Aim of the task
Within the listing, each line that has the string "Sardellini" should be copied.

--*--

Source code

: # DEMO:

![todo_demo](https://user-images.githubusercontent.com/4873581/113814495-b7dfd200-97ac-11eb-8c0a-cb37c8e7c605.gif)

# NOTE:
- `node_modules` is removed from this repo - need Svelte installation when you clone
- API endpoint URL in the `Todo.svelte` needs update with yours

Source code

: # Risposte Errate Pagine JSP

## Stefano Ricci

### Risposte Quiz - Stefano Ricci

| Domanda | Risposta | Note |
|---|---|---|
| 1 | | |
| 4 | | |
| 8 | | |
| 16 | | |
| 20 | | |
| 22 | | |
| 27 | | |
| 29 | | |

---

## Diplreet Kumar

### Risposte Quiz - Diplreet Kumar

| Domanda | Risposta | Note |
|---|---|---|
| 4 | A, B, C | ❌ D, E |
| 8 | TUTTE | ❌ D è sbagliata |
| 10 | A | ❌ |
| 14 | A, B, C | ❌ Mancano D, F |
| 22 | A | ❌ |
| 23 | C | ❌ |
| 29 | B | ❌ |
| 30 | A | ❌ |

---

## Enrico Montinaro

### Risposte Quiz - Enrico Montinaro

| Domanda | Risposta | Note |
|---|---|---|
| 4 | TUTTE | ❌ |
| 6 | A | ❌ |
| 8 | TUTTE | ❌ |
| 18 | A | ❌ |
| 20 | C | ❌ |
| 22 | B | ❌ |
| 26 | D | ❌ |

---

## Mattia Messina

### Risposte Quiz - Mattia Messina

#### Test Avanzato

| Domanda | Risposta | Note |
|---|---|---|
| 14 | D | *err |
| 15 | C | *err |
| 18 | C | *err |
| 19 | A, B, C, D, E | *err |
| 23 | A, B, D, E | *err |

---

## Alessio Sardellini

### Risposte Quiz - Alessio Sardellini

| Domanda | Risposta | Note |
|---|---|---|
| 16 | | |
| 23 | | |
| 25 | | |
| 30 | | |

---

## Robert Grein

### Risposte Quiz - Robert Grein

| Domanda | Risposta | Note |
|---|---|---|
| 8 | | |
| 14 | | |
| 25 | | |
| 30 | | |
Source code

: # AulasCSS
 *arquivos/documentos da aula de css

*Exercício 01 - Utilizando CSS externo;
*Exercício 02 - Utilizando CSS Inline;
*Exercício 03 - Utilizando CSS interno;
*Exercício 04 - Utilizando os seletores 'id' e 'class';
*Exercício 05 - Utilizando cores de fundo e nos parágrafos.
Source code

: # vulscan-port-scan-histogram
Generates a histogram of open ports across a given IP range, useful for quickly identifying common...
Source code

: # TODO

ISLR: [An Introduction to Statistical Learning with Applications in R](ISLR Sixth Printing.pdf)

--*--

Answer box
## Alessio Sardellini
### Risposte Quiz - Alessio Sardellini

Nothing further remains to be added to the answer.